**Exercise objective:**
Give only the number of lines below that contain the word "tokenizer".

(Data excerpts)

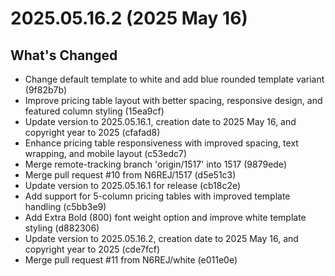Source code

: # 2025.05.16.2 (2025 May 16)

## What's Changed

* Change default template to white and add blue rounded template variant (9f82b7b)
* Improve pricing table layout with better spacing, responsive design, and featured column styling (15ea9cf)
* Update version to 2025.05.16.1, creation date to 2025 May 16, and copyright year to 2025 (cfafad8)
* Enhance pricing table responsiveness with improved spacing, text wrapping, and mobile layout (c53edc7)
* Merge remote-tracking branch 'origin/1517' into 1517 (9879ede)
* Merge pull request #10 from N6REJ/1517 (d5e51c3)
* Update version to 2025.05.16.1 for release (cb18c2e)
* Add support for 5-column pricing tables with improved template handling (c5bb3e9)
* Add Extra Bold (800) font weight option and improve white template styling (d882306)
* Update version to 2025.05.16.2, creation date to 2025 May 16, and copyright year to 2025 (cde7fcf)
* Merge pull request #11 from N6REJ/white (e011e0e)

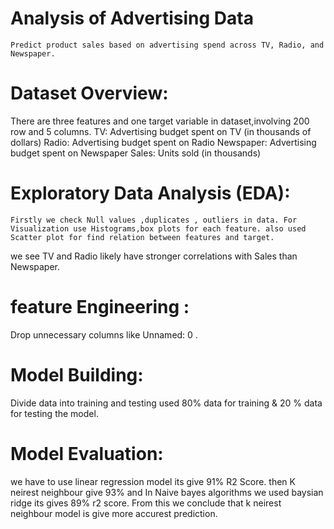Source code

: # Analysis of Advertising Data
    Predict product sales based on advertising spend across TV, Radio, and Newspaper.
# Dataset Overview:
   There are three features and one target variable in dataset,involving 200 row and 5 columns. 
TV: Advertising budget spent on TV (in thousands of dollars)
Radio: Advertising budget spent on Radio
Newspaper: Advertising budget spent on Newspaper
Sales: Units sold (in thousands)

# Exploratory Data Analysis (EDA):
    Firstly we check Null values ,duplicates , outliers in data. For Visualization use Histograms,box plots for each feature. also used Scatter plot for find relation between features and target.
 we see TV and Radio likely have stronger correlations with Sales than Newspaper.
# feature Engineering :
  Drop unnecessary columns like Unnamed: 0 .
# Model Building:
Divide data into training and testing used 80% data for training & 20 % data for testing the model.
# Model Evaluation:
   we have to use linear regression model its give 91% R2 Score. then K neirest neighbour give 93% and In Naive bayes algorithms we used baysian ridge its gives 89% r2 score.
From this we conclude that k neirest neighbour model is give more accurest prediction.

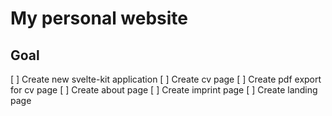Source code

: # My personal website
## Goal
[ ] Create new svelte-kit application
[ ] Create cv page
[ ] Create pdf export for cv page
[ ] Create about page
[ ] Create imprint page
[ ] Create landing page

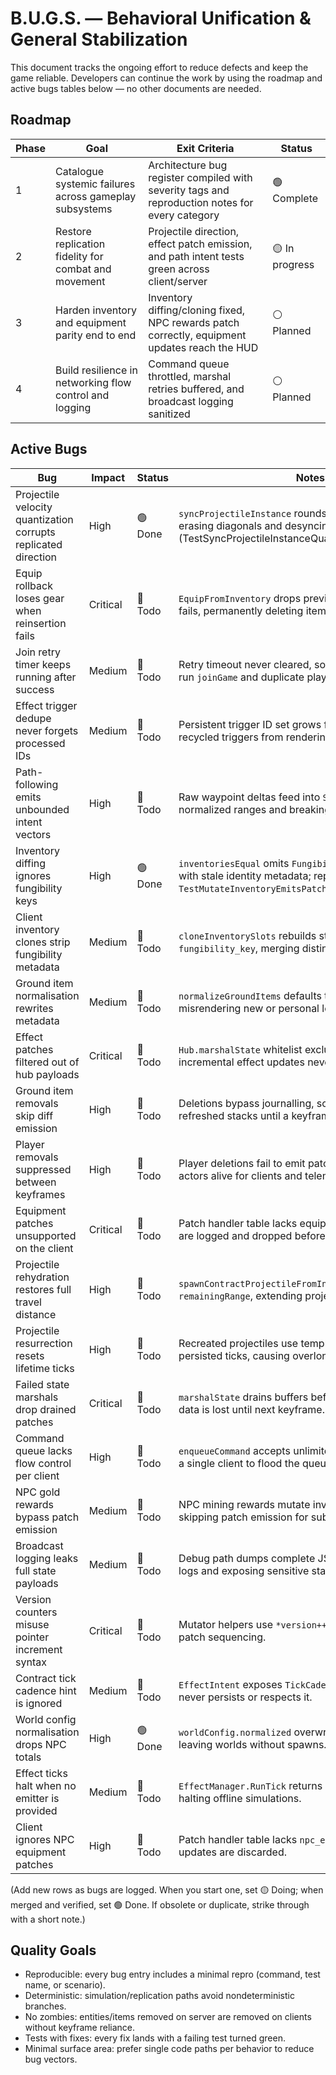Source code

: # B.U.G.S. — Behavioral Unification & General Stabilization

This document tracks the ongoing effort to reduce defects and keep the game reliable. Developers can continue the work by using the roadmap and active bugs tables below — no other documents are needed.

## Roadmap

| Phase | Goal                                                     | Exit Criteria                                                                                   | Status         |
| ----- | -------------------------------------------------------- | ------------------------------------------------------------------------------------------------ | -------------- |
| 1     | Catalogue systemic failures across gameplay subsystems   | Architecture bug register compiled with severity tags and reproduction notes for every category | 🟢 Complete    |
| 2     | Restore replication fidelity for combat and movement     | Projectile direction, effect patch emission, and path intent tests green across client/server    | 🟡 In progress |
| 3     | Harden inventory and equipment parity end to end         | Inventory diffing/cloning fixed, NPC rewards patch correctly, equipment updates reach the HUD    | ⚪ Planned      |
| 4     | Build resilience in networking flow control and logging  | Command queue throttled, marshal retries buffered, and broadcast logging sanitized               | ⚪ Planned      |

## Active Bugs

| Bug                                              | Impact     | Status    | Notes |
| ------------------------------------------------ | ---------- | --------- | ----- |
| Projectile velocity quantization corrupts replicated direction | High       | 🟢 Done  | `syncProjectileInstance` rounds velocity vectors, erasing diagonals and desyncing clients (TestSyncProjectileInstanceQuantizesDirection). |
| Equip rollback loses gear when reinsertion fails | Critical   | 🔴 Todo  | `EquipFromInventory` drops previous gear if reinsertion fails, permanently deleting items. |
| Join retry timer keeps running after success     | Medium     | 🔴 Todo  | Retry timeout never cleared, so delayed callbacks re-run `joinGame` and duplicate players. |
| Effect trigger dedupe never forgets processed IDs | Medium     | 🔴 Todo  | Persistent trigger ID set grows forever and blocks recycled triggers from rendering. |
| Path-following emits unbounded intent vectors    | High       | 🔴 Todo  | Raw waypoint deltas feed into `SetIntent`, exceeding normalized ranges and breaking consumers. |
| Inventory diffing ignores fungibility keys       | High       | 🟢 Done   | `inventoriesEqual` omits `FungibilityKey`, leaving clients with stale identity metadata; repro: `TestMutateInventoryEmitsPatchWhenFungibilityChanges`. |
| Client inventory clones strip fungibility metadata | Medium     | 🔴 Todo  | `cloneInventorySlots` rebuilds stacks without `fungibility_key`, merging distinct items. |
| Ground item normalisation rewrites metadata      | Medium     | 🔴 Todo  | `normalizeGroundItems` defaults to gold and drops keys, misrendering new or personal loot. |
| Effect patches filtered out of hub payloads      | Critical   | 🔴 Todo  | `Hub.marshalState` whitelist excludes effects, so incremental effect updates never broadcast. |
| Ground item removals skip diff emission          | High       | 🔴 Todo  | Deletions bypass journalling, so broadcasts omit refreshed stacks until a keyframe. |
| Player removals suppressed between keyframes     | High       | 🔴 Todo  | Player deletions fail to emit patches, leaving ghost actors alive for clients and telemetry. |
| Equipment patches unsupported on the client      | Critical   | 🔴 Todo  | Patch handler table lacks equipment entries; updates are logged and dropped before UI sync. |
| Projectile rehydration restores full travel distance | High       | 🔴 Todo  | `spawnContractProjectileFromInstance` ignores saved `remainingRange`, extending projectile reach. |
| Projectile resurrection resets lifetime ticks    | High       | 🔴 Todo  | Recreated projectiles use template lifetime instead of persisted ticks, causing overlong effects. |
| Failed state marshals drop drained patches       | Critical   | 🔴 Todo  | `marshalState` drains buffers before encode; on failure data is lost until next keyframe. |
| Command queue lacks flow control per client      | High       | 🔴 Todo  | `enqueueCommand` accepts unlimited commands, allowing a single client to flood the queue. |
| NPC gold rewards bypass patch emission           | Medium     | 🔴 Todo  | NPC mining rewards mutate inventories directly, skipping patch emission for subscribers. |
| Broadcast logging leaks full state payloads      | Medium     | 🔴 Todo  | Debug path dumps complete JSON payloads, flooding logs and exposing sensitive state. |
| Version counters misuse pointer increment syntax | Critical   | 🔴 Todo  | Mutator helpers use `*version++`, risking corruption of patch sequencing. |
| Contract tick cadence hint is ignored            | Medium     | 🔴 Todo  | `EffectIntent` exposes `TickCadence` but instantiation never persists or respects it. |
| World config normalisation drops NPC totals      | High       | 🟢 Done  | `worldConfig.normalized` overwrites aggregate `NPCCount`, leaving worlds without spawns. |
| Effect ticks halt when no emitter is provided    | Medium     | 🔴 Todo  | `EffectManager.RunTick` returns early on nil emitters, halting offline simulations. |
| Client ignores NPC equipment patches             | High       | 🔴 Todo  | Patch handler table lacks `npc_equipment`, so NPC gear updates are discarded. |

(Add new rows as bugs are logged. When you start one, set 🟡 Doing; when merged and verified, set 🟢 Done. If obsolete or duplicate, strike through with a short note.)

## Quality Goals

* Reproducible: every bug entry includes a minimal repro (command, test name, or scenario).
* Deterministic: simulation/replication paths avoid nondeterministic branches.
* No zombies: entities/items removed on server are removed on clients without keyframe reliance.
* Tests with fixes: every fix lands with a failing test turned green.
* Minimal surface area: prefer single code paths per behavior to reduce bug vectors.
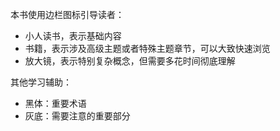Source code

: 本书使用边栏图标引导读者：

+ 小人读书，表示基础内容
+ 书籍，表示涉及高级主题或者特殊主题章节，可以大致快速浏览
+ 放大镜，表示特别复杂概念，但需要多花时间彻底理解



其他学习辅助：

+ 黑体：重要术语
+ 灰底：需要注意的重要部分

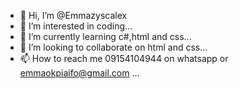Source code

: - 👋 Hi, I’m @Emmazyscalex
- 👀 I’m interested in coding...
- 🌱 I’m currently learning c#,html and css...
- 💞️ I’m looking to collaborate on html and css...
- 📫 How to reach me 09154104944 on whatsapp or emmaokpiaifo@gmail.com ...

<!---
Emmazyscalex/Emmazyscalex is a ✨ special ✨ repository because its `README.md` (this file) appears on your GitHub profile.
You can click the Preview link to take a look at your changes.
--->
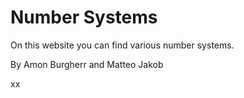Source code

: # Number Systems

On this website you can find various number systems.

By Amon Burgherr and Matteo Jakob

xx
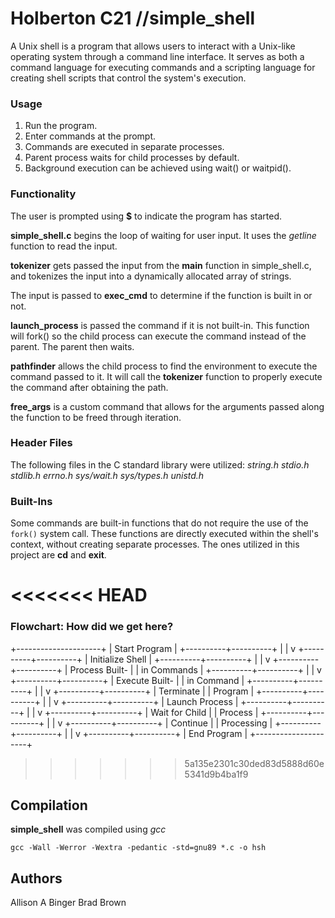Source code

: ﻿# Holberton C21 //simple_shell

A Unix shell is a program that allows users to interact with a Unix-like operating system through a command line interface. It serves as both a command language for executing commands and a scripting language for creating shell scripts that control the system's execution.

### Usage

1.  Run the program.
2.  Enter commands at the prompt.
3.  Commands are executed in separate processes.
4.  Parent process waits for child processes by default.
5.  Background execution can be achieved using wait() or waitpid().


### Functionality

The user is prompted using **$** to indicate the program has started.

**simple_shell.c** begins the loop of waiting for user input. It uses the *getline* function to read the input.

**tokenizer** gets passed the input from the **main** function in simple_shell.c, and tokenizes the input into a dynamically allocated array of strings. 

The input is passed to **exec_cmd** to determine if the function is built in or not. 

**launch_process** is passed the command if it is not built-in. This function will fork() so the child process can execute the command instead of the parent. The parent then waits.

**pathfinder** allows the child process to find the environment to execute the command passed to it. It will call the **tokenizer** function to properly execute the command after obtaining the path. 

**free_args** is a custom command that allows for the arguments passed along the function to be freed through iteration.  

### Header Files
The following files in the C standard library were utilized:
*string.h*
*stdio.h*
*stdlib.h*
*errno.h*
*sys/wait.h*
*sys/types.h*
*unistd.h*

### Built-Ins
Some commands are built-in functions that do not require the use of the `fork()` system call. These functions are directly executed within the shell's context, without creating separate processes. The ones utilized in this project are **cd** and **exit**.


<<<<<<< HEAD
=======
### Flowchart: How did we get here?
+---------------------+
|     Start Program   |
+----------+----------+
           |
           |
           v
+----------+----------+
|   Initialize Shell  |
+----------+----------+
           |
           |
           v
+----------+----------+
|    Process Built-   |
|     in Commands     |
+----------+----------+
           |
           |
           v
+----------+----------+
|    Execute Built-   |
|     in Command      |
+----------+----------+
           |
           |
           v
+----------+----------+
|    Terminate        |
|     Program         |
+----------+----------+
           |
           |
           v
+----------+----------+
|   Launch Process    |
+----------+----------+
           |
           |
           v
+----------+----------+
|    Wait for Child   |
|     Process         |
+----------+----------+
           |
           |
           v
+----------+----------+
|     Continue        |
|    Processing       |
+----------+----------+
           |
           |
           v
+----------+----------+
|    End Program      |
+---------------------+

>>>>>>> 5a135e2301c30ded83d5888d60e5341d9b4ba1f9
## Compilation

**simple_shell** was compiled using *gcc*

    gcc -Wall -Werror -Wextra -pedantic -std=gnu89 *.c -o hsh


## Authors
Allison A Binger
Brad Brown
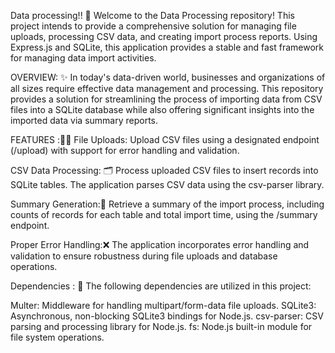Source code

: Data processing!! 🚀
Welcome to the Data Processing repository! This project intends to provide a comprehensive solution for managing file uploads, processing CSV data, and creating import process reports. Using Express.js and SQLite, this application provides a stable and fast framework for managing data import activities.

OVERVIEW: ✨
In today's data-driven world, businesses and organizations of all sizes require effective data management and processing. This repository provides a solution for streamlining the process of importing data from CSV files into a SQLite database while also offering significant insights into the imported data via summary reports.

FEATURES :👩‍💻
File Uploads: Upload CSV files using a designated endpoint (/upload) with support for error handling and validation.

CSV Data Processing: 🗂️
Process uploaded CSV files to insert records into SQLite tables. The application parses CSV data using the csv-parser library.

Summary Generation:🧾
Retrieve a summary of the import process, including counts of records for each table and total import time, using the /summary endpoint.

Proper Error Handling:❌
The application incorporates error handling and validation to ensure robustness during file uploads and database operations.


Dependencies : 🔗
The following dependencies are utilized in this project:

Multer: Middleware for handling multipart/form-data file uploads.
SQLite3: Asynchronous, non-blocking SQLite3 bindings for Node.js.
csv-parser: CSV parsing and processing library for Node.js.
fs: Node.js built-in module for file system operations.
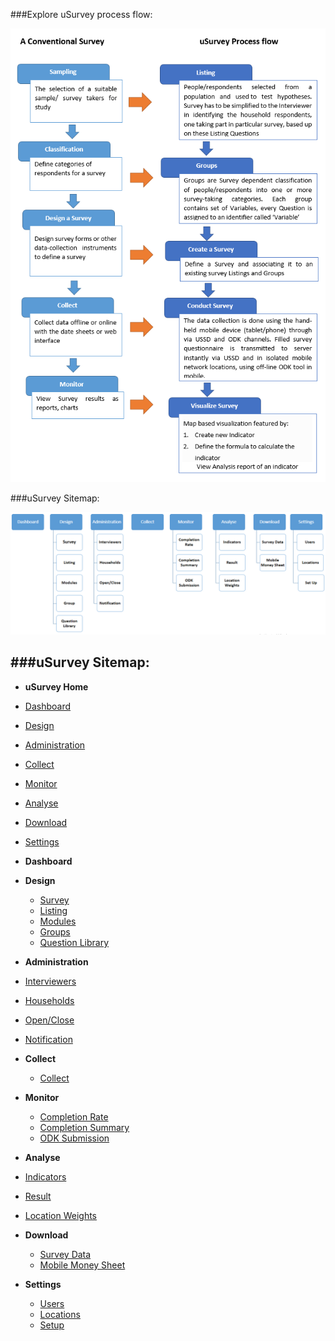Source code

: 
###Explore uSurvey process flow:

![uSurvey Flow](../screenshots/uSurvey_flow.png)


###uSurvey Sitemap:

![uSurvey Menu](https://github.com/madhavaramu/uSurvey/blob/uSurvey/screenshots/uSurvey_LOC.png)



###uSurvey Sitemap:
-----------
*  **uSurvey Home** 
  * [Dashboard](http://usurvey.unicefuganda.org/home/)
  * [Design]()
  * [Administration]()
  * [Collect]()
  * [Monitor]()
  * [Analyse]()
  * [Download]()
  * [Settings]()

*  **Dashboard**
   
*  **Design** 
   * [Survey](http://usurvey.unicefuganda.org/surveys/)
   * [Listing](#)
   * [Modules](http://usurvey.unicefuganda.org/modules/)
   * [Groups](http://usurvey.unicefuganda.org/groups/)
   * [Question Library](http://usurvey.unicefuganda.org/question_library/)

*  **Administration** 
  * [Interviewers](http://usurvey.unicefuganda.org/accounts/login/?next=/interviewers/)
  * [Households](http://usurvey.unicefuganda.org/households/)
  * [Open/Close](#)
  * [Notification](http://usurvey.unicefuganda.org/bulk_sms)

*  **Collect**
   * [Collect](#)

*  **Monitor**
   * [Completion Rate](http://usurvehttp://usurvey.unicefuganda.org/surveys/interviewers_completion/y.unicefuganda.org/surveys/completion/)
   * [Completion Summary](http://usurvey.unicefuganda.org/surveys/interviewers_completion/)
   * [ODK Submission](http://usurvey.unicefuganda.org/odk/aggregate/submission_list/)

*  **Analyse** 
  * [Indicators](http://usurvey.unicefuganda.org/indicators/)
  * [Result](#)
  * [Location Weights](http://usurvey.unicefuganda.org/locations/weights/)


*  **Download**
   * [Survey Data](http://usurvey.unicefuganda.org/aggregates/download_spreadsheet)
   * [Mobile Money Sheet](http://usurvey.unicefuganda.org/interviewer_report/)

*  **Settings**
   * [Users](http://usurvey.unicefuganda.org/users/)
   * [Locations](http://usurvey.unicefuganda.org/enumeration_area/)
   * [Setup](#)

**Answer space:**
2